I’ve handed student deaths before — suicides, traffic accidents — but nothing like this. I knew from my initial phone call that one student was killed, and the other two were not in good shape. They’d been airlifted to the nearest trauma center.
I debriefed my partner, who immediately went to local news sites to see if he could glean anything. I ran into a hot shower in an attempt to wake up. While dressing quickly, he read me the story from the local paper, so at least I had a few details before setting off to campus.
I set up shop in the security director’s office. I got more details as the rest of the team assembled. The dining hall brought in coffee and bagels. The President, calling from the hospital, wanted classes suspended for the day. I needed to write things.

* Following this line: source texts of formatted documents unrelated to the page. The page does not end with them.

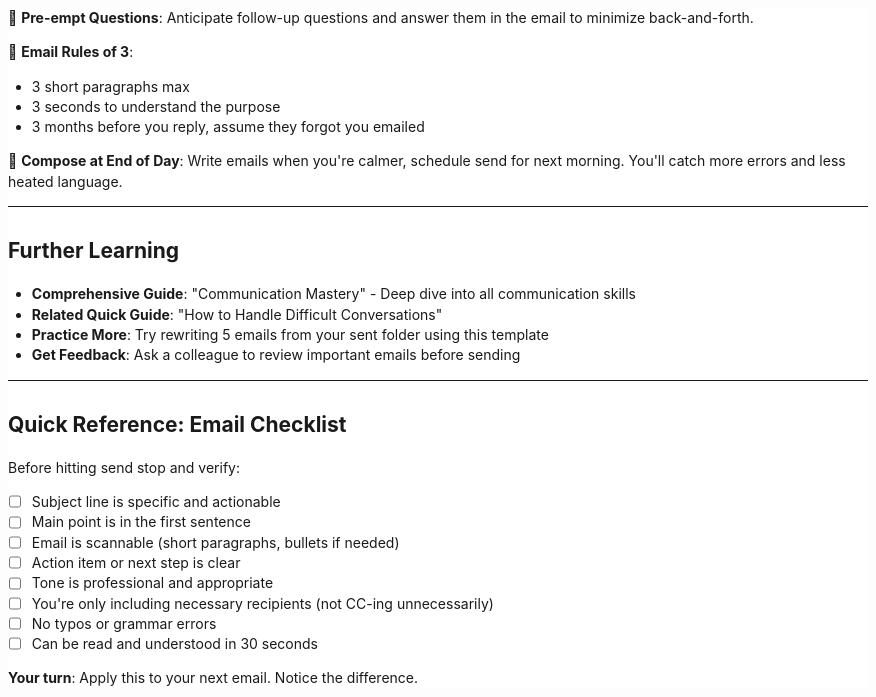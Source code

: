 💎 **Pre-empt Questions**: Anticipate follow-up questions and answer them in the email to minimize back-and-forth.

💎 **Email Rules of 3**: 
- 3 short paragraphs max
- 3 seconds to understand the purpose
- 3 months before you reply, assume they forgot you emailed

💎 **Compose at End of Day**: Write emails when you're calmer, schedule send for next morning. You'll catch more errors and less heated language.

---

## Further Learning

- **Comprehensive Guide**: "Communication Mastery" - Deep dive into all communication skills
- **Related Quick Guide**: "How to Handle Difficult Conversations"
- **Practice More**: Try rewriting 5 emails from your sent folder using this template
- **Get Feedback**: Ask a colleague to review important emails before sending

---

## Quick Reference: Email Checklist

Before hitting send stop and verify:

- [ ] Subject line is specific and actionable
- [ ] Main point is in the first sentence
- [ ] Email is scannable (short paragraphs, bullets if needed)
- [ ] Action item or next step is clear
- [ ] Tone is professional and appropriate
- [ ] You're only including necessary recipients (not CC-ing unnecessarily)
- [ ] No typos or grammar errors
- [ ] Can be read and understood in 30 seconds

**Your turn**: Apply this to your next email. Notice the difference.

The first thing I did was be glad that my laptop had a full charge. Secondly, I opened the following tabs in my browser: our website, our site’s admin page so I could edit, the local newspaper’s coverage of the incident, Facebook, Twitter, and Google News. I logged into my e-mail. Then I opened Word. Then I began to type.

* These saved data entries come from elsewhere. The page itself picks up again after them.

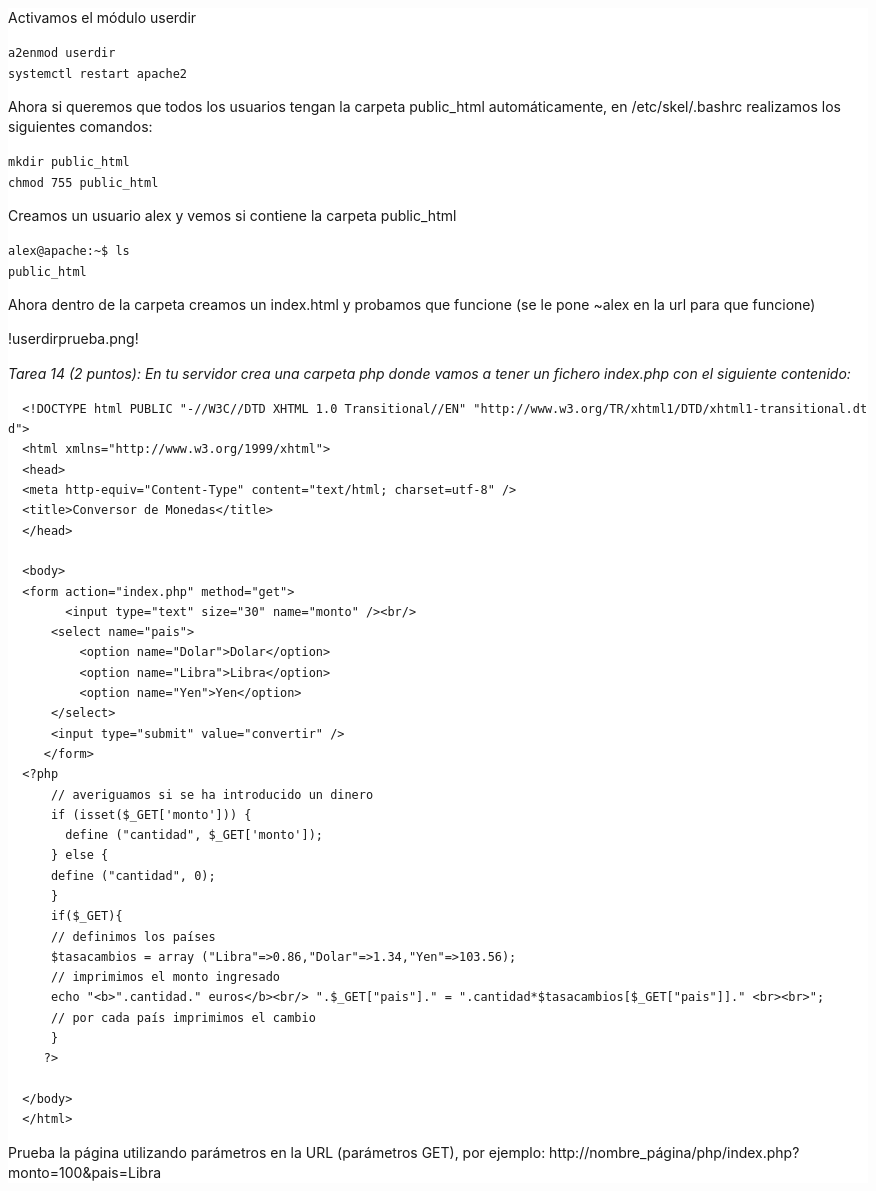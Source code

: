 Activamos el módulo userdir
```
a2enmod userdir
systemctl restart apache2
```

Ahora si queremos que todos los usuarios tengan la carpeta public_html automáticamente, en /etc/skel/.bashrc realizamos los siguientes comandos:
```
mkdir public_html
chmod 755 public_html
```

Creamos un usuario alex y vemos si contiene la carpeta public_html
```
alex@apache:~$ ls
public_html
```

Ahora dentro de la carpeta creamos un index.html y probamos que funcione (se le pone ~alex en la url para que funcione)

!userdirprueba.png!

*Tarea 14 (2 puntos): En tu servidor crea una carpeta php donde vamos a tener un fichero index.php con el siguiente contenido:*
```
  <!DOCTYPE html PUBLIC "-//W3C//DTD XHTML 1.0 Transitional//EN" "http://www.w3.org/TR/xhtml1/DTD/xhtml1-transitional.dtd">
  <html xmlns="http://www.w3.org/1999/xhtml">
  <head>
  <meta http-equiv="Content-Type" content="text/html; charset=utf-8" />
  <title>Conversor de Monedas</title>
  </head>

  <body>
  <form action="index.php" method="get">
     	<input type="text" size="30" name="monto" /><br/>
      <select name="pais">
          <option name="Dolar">Dolar</option>
          <option name="Libra">Libra</option>
          <option name="Yen">Yen</option>
      </select>
      <input type="submit" value="convertir" />
     </form>
  <?php
      // averiguamos si se ha introducido un dinero
      if (isset($_GET['monto'])) {
        define ("cantidad", $_GET['monto']);
      } else {
   	  define ("cantidad", 0);
      }
      if($_GET){
      // definimos los países
      $tasacambios = array ("Libra"=>0.86,"Dolar"=>1.34,"Yen"=>103.56);
      // imprimimos el monto ingresado
      echo "<b>".cantidad." euros</b><br/> ".$_GET["pais"]." = ".cantidad*$tasacambios[$_GET["pais"]]." <br><br>";
      // por cada país imprimimos el cambio
      }
     ?>

  </body>
  </html>
```
Prueba la página utilizando parámetros en la URL (parámetros GET), por ejemplo: http://nombre_página/php/index.php?monto=100&pais=Libra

The next several hours were a blur, people coming and going, planning other pieces of the operation. I sent multiple iterations of the story to the President and the Provost, who were at the hospital. I spoke to the coroner. I listened as our security team called the police in another town to enlist their help to find parents that we could not raise. We sent the text that cancelled classes. As soon as that hit, I put up the story on the homepage of the College’s site, then posted it on Facebook and Twitter.
Then I packed up and went to my office. It was a little before 7:00 in the morning. I had 6 voice mail messages when I arrived. I listened to them, took notes, wrote down numbers and then did the only sensible thing there was to do: I turned on the coffee pot and went to the bathroom.

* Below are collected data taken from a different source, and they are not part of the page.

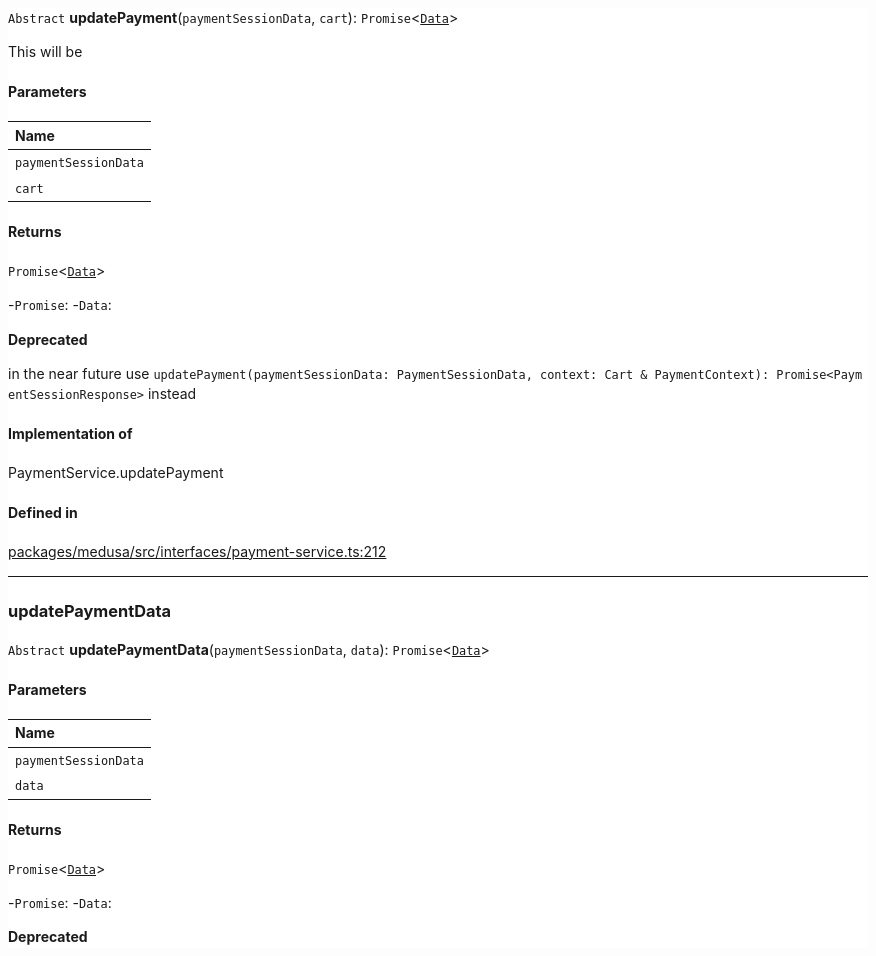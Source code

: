 `Abstract` **updatePayment**(`paymentSessionData`, `cart`): `Promise`<[`Data`](../types/Data.md)\>

This will be

#### Parameters

| Name |
| :------ |
| `paymentSessionData` | [`Data`](../types/Data.md) |
| `cart` | [`Cart`](Cart.md) |

#### Returns

`Promise`<[`Data`](../types/Data.md)\>

-`Promise`: 
	-`Data`: 

**Deprecated**

in the near future use `updatePayment(paymentSessionData: PaymentSessionData, context: Cart & PaymentContext): Promise<PaymentSessionResponse>` instead

#### Implementation of

PaymentService.updatePayment

#### Defined in

[packages/medusa/src/interfaces/payment-service.ts:212](https://github.com/medusajs/medusa/blob/3d9f5ae63/packages/medusa/src/interfaces/payment-service.ts#L212)

___

### updatePaymentData

`Abstract` **updatePaymentData**(`paymentSessionData`, `data`): `Promise`<[`Data`](../types/Data.md)\>

#### Parameters

| Name |
| :------ |
| `paymentSessionData` | [`Data`](../types/Data.md) |
| `data` | [`Data`](../types/Data.md) |

#### Returns

`Promise`<[`Data`](../types/Data.md)\>

-`Promise`: 
	-`Data`: 

**Deprecated**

It was going to be a very, very long day.
By 7:30 a.m. I had done live phoners for a couple of radio morning shows. We set up for the first live shot of the day and I dispatched an early-arriving co-worker for a bagel. As the TV crews from two markets began to swarm, I held a mini news conference and tried my best not to let them loose on campus to ambush students. It mostly worked.
How did I accomplish this? I simply told them that they couldn’t. Press relations aren’t difficult. The answers are usually: “Yes,” “No,” “I don’t know but I’ll check,” or “No.” Did I say that before? Well, learn it. “No, I’m sorry, we can’t allow that” or “No, I’m sorry, I’m bound by Federal privacy regulations” are my most used stock phrases.
At 3:00 p.m. I was officially spent. I had spent the better part of eight hours on camera, unshaven and bleary, telling the same story over and over and over again. And it’s not a pleasant story to tell. Young people getting hit by train; there’s nothing pleasant about it.
I went home. I napped on the sofa because I just simply fell over. I slept lousily that night. When I got back to work on Monday, I spent most of that day clearing my desk and mopping up details, assembling coverage, filing my notes, dealing with the insistent ones who demanded to know information that I wouldn’t — or couldn’t — give them.
Advice to impart? Some. Simple stuff really.
- Have your computer and/or devices charged or at least have access to electricity.
- Be organized. Plan. Know what you need beforehand so that when your phone rings in the middle of the night you don’t spent precious minutes running into walls.
- Be compassionate yet forceful. Get the information you need.
- Thank the people who help you to do your job.
- Remember: these are people who have died or who have been injured; they’re not just names on paper. I always think, “If this were my son or daughter, what would I want this institution to do.”
And finally, know when you’re too exhausted to do a good job. Hand over the reins to the next person on the emergency team and go home. When you do, make sure you allow yourself to feel. So much of this work is about being a face for an institution or organization where you need to be as dispassionate as possible, but when you’re out of the spotlight, and it has affected you, just let it happen. You’ll definitely feel better in the morning.